Nora dan Pramudya menjadi saksi perubahan dalam diri Bella. Mereka melihat sahabatnya yang dulu murung dan tidak bersemangat kini mulai menunjukkan senyum yang lebih tulus. Bella sering bercerita tentang pertemuannya dengan Tarmiji, tentang bagaimana ia merasa nyaman dan dihargai.
“Aku nggak nyangka kamu bisa secepat ini, Bel,” kata Nora suatu malam saat mereka bertiga tengah melakukan panggilan video. “Dulu kayaknya kamu pesimis banget.”
Bella tersenyum tipis. “Awalnya memang gitu, Nor. Tapi Tarmiji ... dia sabar banget. Dia nggak pernah bikin aku ngerasa tertekan. Aku jadi ngerasa ... mungkin ini memang jalan yang benar.”
Pramudya tersenyum menatap Bella. “Nah, gitu dong! Akhirnya kamu nemuin juga pasangan yang bener.” Tidak sia-sia dirinya kadang meluangkan waktu sibuknya untuk ikut mengobrol dengan Bella dan Tarmiji via online.
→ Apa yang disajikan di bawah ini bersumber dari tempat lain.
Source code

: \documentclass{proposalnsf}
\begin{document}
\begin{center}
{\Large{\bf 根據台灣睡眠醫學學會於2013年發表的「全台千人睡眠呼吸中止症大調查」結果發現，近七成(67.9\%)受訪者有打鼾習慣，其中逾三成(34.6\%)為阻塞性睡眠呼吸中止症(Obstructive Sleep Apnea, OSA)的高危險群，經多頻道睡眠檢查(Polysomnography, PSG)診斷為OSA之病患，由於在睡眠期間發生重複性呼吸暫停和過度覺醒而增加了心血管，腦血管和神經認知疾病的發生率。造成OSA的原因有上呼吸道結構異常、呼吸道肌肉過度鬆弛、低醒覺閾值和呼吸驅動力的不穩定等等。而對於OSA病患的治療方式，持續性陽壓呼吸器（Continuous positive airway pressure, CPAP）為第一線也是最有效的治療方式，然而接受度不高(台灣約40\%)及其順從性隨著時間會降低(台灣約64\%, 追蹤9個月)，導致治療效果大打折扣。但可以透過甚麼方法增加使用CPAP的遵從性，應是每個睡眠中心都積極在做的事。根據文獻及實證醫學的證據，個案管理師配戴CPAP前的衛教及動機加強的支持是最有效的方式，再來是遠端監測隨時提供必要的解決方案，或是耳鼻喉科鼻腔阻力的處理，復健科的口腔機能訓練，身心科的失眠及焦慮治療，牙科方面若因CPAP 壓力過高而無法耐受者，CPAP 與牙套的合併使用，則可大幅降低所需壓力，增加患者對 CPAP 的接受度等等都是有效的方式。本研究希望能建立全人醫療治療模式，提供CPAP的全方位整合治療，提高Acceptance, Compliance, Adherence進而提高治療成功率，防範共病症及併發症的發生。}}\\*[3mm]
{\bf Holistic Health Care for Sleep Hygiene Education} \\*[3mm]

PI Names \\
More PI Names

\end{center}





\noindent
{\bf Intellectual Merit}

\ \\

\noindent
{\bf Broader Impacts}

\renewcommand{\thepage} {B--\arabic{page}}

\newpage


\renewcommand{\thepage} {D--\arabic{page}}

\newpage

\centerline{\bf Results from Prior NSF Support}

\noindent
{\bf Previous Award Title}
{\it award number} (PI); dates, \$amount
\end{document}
Seiring berjalannya waktu, Bella menyadari bahwa ketakutannya selama ini perlahan menghilang. Ia mulai melihat sosok Tarmiji bukan hanya sebagai jalan keluar dari rumah, tetapi sebagai seorang pria yang memiliki visi hidup yang baik dan hati yang tulus. Ia merasa ada kedamaian dan ketenangan saat bersamanya.
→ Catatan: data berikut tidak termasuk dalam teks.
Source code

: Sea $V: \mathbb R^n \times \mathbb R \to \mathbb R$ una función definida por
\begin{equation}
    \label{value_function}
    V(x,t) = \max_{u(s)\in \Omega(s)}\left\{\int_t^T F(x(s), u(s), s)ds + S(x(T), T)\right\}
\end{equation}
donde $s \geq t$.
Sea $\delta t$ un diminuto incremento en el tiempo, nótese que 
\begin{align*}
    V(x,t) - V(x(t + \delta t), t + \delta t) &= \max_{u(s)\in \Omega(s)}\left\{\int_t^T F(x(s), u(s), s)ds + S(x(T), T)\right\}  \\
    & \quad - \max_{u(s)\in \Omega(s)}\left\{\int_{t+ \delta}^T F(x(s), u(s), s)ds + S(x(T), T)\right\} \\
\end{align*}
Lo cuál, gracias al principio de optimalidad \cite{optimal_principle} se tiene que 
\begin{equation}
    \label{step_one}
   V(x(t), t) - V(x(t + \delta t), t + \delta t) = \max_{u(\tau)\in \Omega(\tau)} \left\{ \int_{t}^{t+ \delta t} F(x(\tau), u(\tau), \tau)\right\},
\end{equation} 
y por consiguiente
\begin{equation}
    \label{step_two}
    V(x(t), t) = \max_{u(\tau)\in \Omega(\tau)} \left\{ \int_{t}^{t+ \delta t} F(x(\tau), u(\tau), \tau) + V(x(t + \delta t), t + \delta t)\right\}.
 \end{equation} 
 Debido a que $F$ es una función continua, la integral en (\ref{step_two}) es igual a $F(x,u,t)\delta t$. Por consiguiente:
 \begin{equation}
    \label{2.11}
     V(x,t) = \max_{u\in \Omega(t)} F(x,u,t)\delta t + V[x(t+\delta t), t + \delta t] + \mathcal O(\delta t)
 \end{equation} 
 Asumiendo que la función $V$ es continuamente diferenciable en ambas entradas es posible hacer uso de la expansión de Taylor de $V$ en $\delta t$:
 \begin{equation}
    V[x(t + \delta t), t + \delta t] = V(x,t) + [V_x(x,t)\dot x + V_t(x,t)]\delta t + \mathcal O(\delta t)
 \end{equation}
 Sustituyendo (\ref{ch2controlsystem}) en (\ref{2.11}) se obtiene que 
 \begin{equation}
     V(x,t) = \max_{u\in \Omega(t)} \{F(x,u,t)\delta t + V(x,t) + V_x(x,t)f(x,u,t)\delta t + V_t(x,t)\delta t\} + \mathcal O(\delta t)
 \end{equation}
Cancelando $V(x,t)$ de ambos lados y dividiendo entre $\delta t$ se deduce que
Tarmiji pun merasakan hal yang sama. Ia melihat keteguhan hati Bella, meskipun awalnya tertutup. Ia mengagumi prinsip-prinsipnya dan kebaikan hatinya. Ia merasa yakin bahwa Bella adalah wanita yang tepat untuk menjadi pendamping hidupnya.
Maka di awal bulan Desember, Tarmiji datang kembali ke rumah Bella bersama Bu Mira. Suasana kali ini terasa berbeda. Tidak ada lagi kecanggungan yang kaku. Keduanya, Bella dan Tarmiji, memancarkan keyakinan dan kebahagiaan.
“Om Damar, Tante Isabel,” kata Tarmiji dengan mantap setelah duduk bersama kedua orang tua Bella. “Alhamdulillah, setelah menjalani masa taaruf ini, saya semakin yakin bahwa Allah telah menunjukkan jalan yang baik. Dengan segala kerendahan hati, saya ingin meminang Bella untuk menjadi istri saya.”
Damar dan Isabel saling bertukar pandang dengan haru. Mereka melihat kebahagiaan di mata putri mereka. “Bella, bagaimana dengan kamu, Nak?” tanya Damar lembut.
Bella menatap Tarmiji dengan senyum tulus yang belum pernah dilihat sebelumnya. “Bella juga yakin, Ayah. Bella bersedia menerima pinangan Mas Tarmiji.”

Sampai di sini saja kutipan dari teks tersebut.